Using the records below, transcribe word for word the stretch from the line that contains "Man könnte erwarten" through the line that contains "Um die Stabilität", both end lines included, and nothing else.
------------
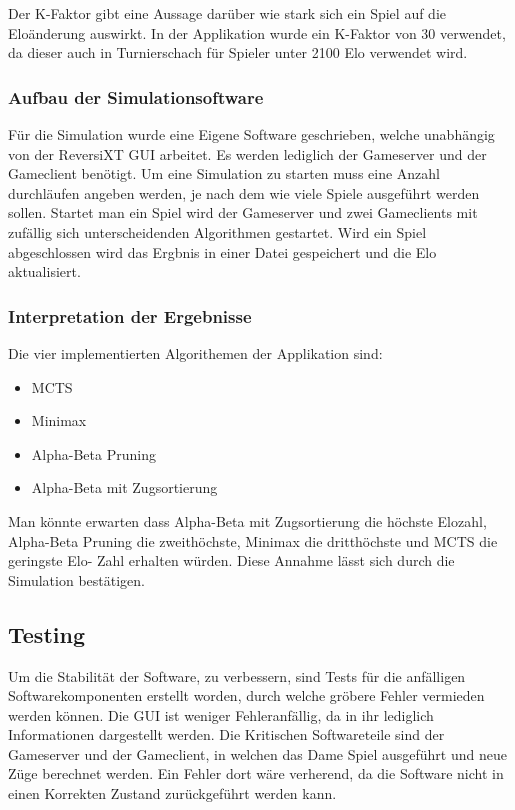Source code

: \documentclass[12pt,a4paper,bibliography=totocnumbered,listof=totocnumbered]{article}
\begin{document}
Der K-Faktor gibt eine Aussage darüber wie stark sich ein Spiel auf die Eloänderung auswirkt. In der Applikation wurde ein K-Faktor von 30 verwendet, da 
dieser auch in Turnierschach für Spieler unter 2100 Elo verwendet wird.

\subsubsection{Aufbau der Simulationsoftware}
Für die Simulation wurde eine Eigene Software geschrieben, welche unabhängig von der ReversiXT GUI arbeitet. 
Es werden lediglich der Gameserver und der Gameclient benötigt. Um eine Simulation zu starten muss eine Anzahl durchläufen angeben werden, je nach dem
wie viele Spiele ausgeführt werden sollen. Startet man ein Spiel wird der Gameserver und zwei Gameclients mit zufällig sich unterscheidenden Algorithmen gestartet.
Wird ein Spiel abgeschlossen wird das Ergbnis in einer Datei gespeichert und die Elo aktualisiert.

\subsubsection{Interpretation der Ergebnisse}
Die vier implementierten Algorithemen der Applikation sind:
\begin{itemize}
    \item MCTS
    \item Minimax 
    \item Alpha-Beta Pruning
    \item Alpha-Beta mit Zugsortierung 
\end{itemize}
Man könnte erwarten dass Alpha-Beta mit Zugsortierung die höchste Elozahl, Alpha-Beta Pruning die zweithöchste, Minimax die dritthöchste und MCTS die geringste Elo-
Zahl erhalten würden. Diese Annahme lässt sich durch die Simulation bestätigen.


\subsection{Testing}
Um die Stabilität der Software, zu verbessern, sind Tests für die anfälligen Softwarekomponenten erstellt worden, durch welche gröbere Fehler vermieden werden können.
Die GUI ist weniger Fehleranfällig, da in ihr lediglich Informationen dargestellt werden. Die Kritischen Softwareteile sind der Gameserver und der Gameclient, 
in welchen das Dame Spiel ausgeführt und neue Züge berechnet werden. Ein Fehler dort wäre verherend, da die Software nicht in einen Korrekten Zustand zurückgeführt
werden kann.
\end{document}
------------
Problem solution:
Man könnte erwarten dass Alpha-Beta mit Zugsortierung die höchste Elozahl, Alpha-Beta Pruning die zweithöchste, Minimax die dritthöchste und MCTS die geringste Elo-
Zahl erhalten würden. Diese Annahme lässt sich durch die Simulation bestätigen.


\subsection{Testing}
Um die Stabilität der Software, zu verbessern, sind Tests für die anfälligen Softwarekomponenten erstellt worden, durch welche gröbere Fehler vermieden werden können.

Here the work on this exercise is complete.